Cloud Integration for iPhone, iPad and the Post-PC Era

At today’s Worldwide Developer Conference (WWDC), Apple’s Steve Jobs announced a new set of cloud services, dubbed iCloud, that will integrate with iOS-based devices, such as the iPad and iPhone, and Mac OS X. The new services will bring tight cloud-based data synchronization to Apple’s desktop, laptop and mobile device lineup.

iCloud will allow you to store all of your documents, calendars, emails, photos, and more in the cloud, and will automatically synchronize this data to all of your devices. Additionally, iCloud will make your music available across all your devices.

Backup services will also be incorporated into iCloud. Rather than having to back up to a PC or an external backup, users of iCloud will be able to directly back up their iPads, iPhones and iPod Touches to the cloud. Likewise, device activation and software updates, which previously had to be performed via PC-based tethering, can now be done “over-the-air”.

Jobs famously described the arrival of the iPad as the beginning of the “post-PC era.” Until now, however, iPads, iPhones and other so-called post-PC devices have heavily relied on PC-based syncing for installation, configuration, updates, and media synchronization. With the introduction of iCloud, Apple has helped usher in a truly “post-PC era.”

Comments

  1. Thank you for the explanation, Jack! You are fast getting this out to us.

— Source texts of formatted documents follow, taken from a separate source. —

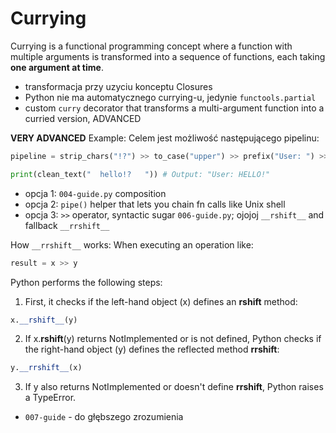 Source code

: # Currying


Currying is a functional programming concept where a function with multiple arguments is transformed into a sequence of functions, each taking **one argument at time**.

- transformacja przy uzyciu konceptu Closures
- Python nie ma automatycznego currying-u, jedynie `functools.partial`
- custom `curry` decorator that transforms a multi-argument function into a curried version, ADVANCED 


**VERY ADVANCED** Example:
Celem jest możliwość następującego pipelinu:
```python
pipeline = strip_chars("!?") >> to_case("upper") >> prefix("User: ") >> suffix("!")

print(clean_text("  hello!?   ")) # Output: "User: HELLO!"
```
- opcja 1: `004-guide.py` composition
- opcja 2: `pipe()` helper that lets you chain fn calls like Unix shell
- opcja 3: `>>` operator, syntactic sugar `006-guide.py`; ojojoj `__rshift__` and fallback `__rrshift__`

How `__rrshift__` works:
When executing an operation like:
```python
result = x >> y
```
Python performs the following steps:

1. First, it checks if the left-hand object (x) defines an __rshift__ method:
```python
x.__rshift__(y)
```
2. If x.__rshift__(y) returns NotImplemented or is not defined, Python checks if the right-hand object (y) defines the reflected method __rrshift__:
```python
y.__rrshift__(x)
```
3. If y also returns NotImplemented or doesn't define __rrshift__, Python raises a TypeError.

- `007-guide` - do głębszego zrozumienia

  2. Essentially Apple has adopted features that come from dropbox, Blackberry, Android, Google.

  3. I’ll probably sign on — if only for the music features (where rips from your CDs get duplicated free from iTunes, for $25 annually). This improves their Mobile.me cloud, as far as syncing calendar, mail, and address book goes. But what it doesn’t do, so far as I can tell, is store any old documents I choose; essentially they have to have emerged from an iWork app. So Dropbox continues to stay in my life.

    I wonder if Apple lets you encrypt any of this stuff client side.

  4. The lawyers I know tend to be concerned with privacy and confidentiality, especially when it comes to client privilege. This makes the strong endorsement for iOS devices that I continue to hear from many in the Canadian legal community all the more puzzling. How did this happen? Are these devices being used for personal matters only?

    As a professional who is trusted with sensitive information, I’m not going to walk into a client’s office with a mobile device which has been claimed to secure stored data while repeatedly failing to adequately live up to those claims. Following the recent RSA breach, some clients revealed that they were switching products even before RSA officially acknowledged the extent of the compromise. Similarly, Toyota experienced a slump in sales following last year’s recalls. What makes iOS devices so alluring and seemingly immune to their own failures?